In the years ahead, it was probably Rosalynn’s pragmatic, activist example—she with her notebook at cabinet and Oval Office meetings—that made me think it would be no problem to take a West Wing office after Bill asked me to lead his health care reform initiative. And, even later, it was partly Rosalynn’s indefatigable good works in her First Lady afterlife that emboldened me in my own political afterlife, even though some loudmouths on the Right wanted this “former” (former First Lady, former senator, former secretary of state, former presidential nominee) to go home, stay home, and keep quiet.
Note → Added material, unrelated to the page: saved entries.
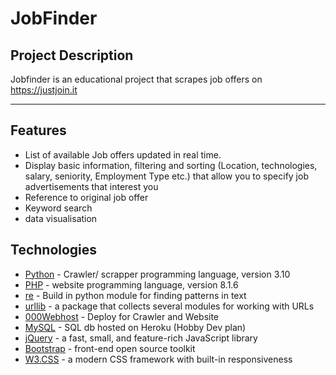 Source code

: # JobFinder


##  Project Description
Jobfinder is an educational  project that scrapes job offers on https://justjoin.it 
___
## Features
- List of available Job offers updated in real time.
- Display basic information, filtering and sorting (Location, technologies, salary, seniority, Employment Type etc.) that allow you to specify job advertisements that interest you
- Reference to original job offer
- Keyword search
- data visualisation

## Technologies

- [Python] - Crawler/ scrapper programming language, version 3.10
- [PHP] - website programming language, version 8.1.6
- [re] - Build in python module for finding patterns in text 
- [urllib] - a package that collects several modules for working with URLs 
- [000Webhost] - Deploy for Crawler and Website 
- [MySQL] - SQL db hosted on Heroku (Hobby Dev plan) 
- [jQuery] - a fast, small, and feature-rich JavaScript library
- [Bootstrap] - front-end open source toolkit
- [W3.CSS] - a modern CSS framework with built-in responsiveness



[//]: # (These are reference links http://stackoverflow.com/questions/4823468/store-comments-in-markdown-syntax)
   [Python]: <https://www.python.org/downloads/>
   [PHP]: <https://www.php.net/downloads/>
   [re]: <https://docs.python.org/3/library/re.html>
   [urllib]: <https://docs.python.org/3/library/re.html>
   [000Webhost]: <https://pl.000webhost.com>
   [MySQL]: <https://www.mysql.com/downloads/>
   [jQuery]: <https://jquery.com/download/>
   [Bootstrap]: <https://getbootstrap.com>
   [W3.CSS]: <https://www.w3schools.com/w3css/defaulT.asp>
Don’t get me wrong. I’m not suggesting we were a cozy, “Kumbaya”-singing foursome of like-minded Democrats. Google “Bill Clinton Jimmy Carter North Korea” and you’ll get just a taste of how complicated the relationship was between the Carters and us Clintons. For more, try “Did Jimmy Carter vote for Hillary Clinton in 2016” and you’ll see what I mean. (He apparently didn’t in the primary and then did against Trump. Carter also famously said that, in his opinion, Trump “didn’t actually win the election in 2016” but was “put into office because the Russians interfered on his behalf.”) But the important thing is that, throughout, we respected that each of us was trying to do what we individually believed was best for the American people. As “formers,” I think we all came to see that perhaps our most critical role was in preserving the norms of the presidency, as is enshrined in the peaceful transfer of power, and protecting democracy.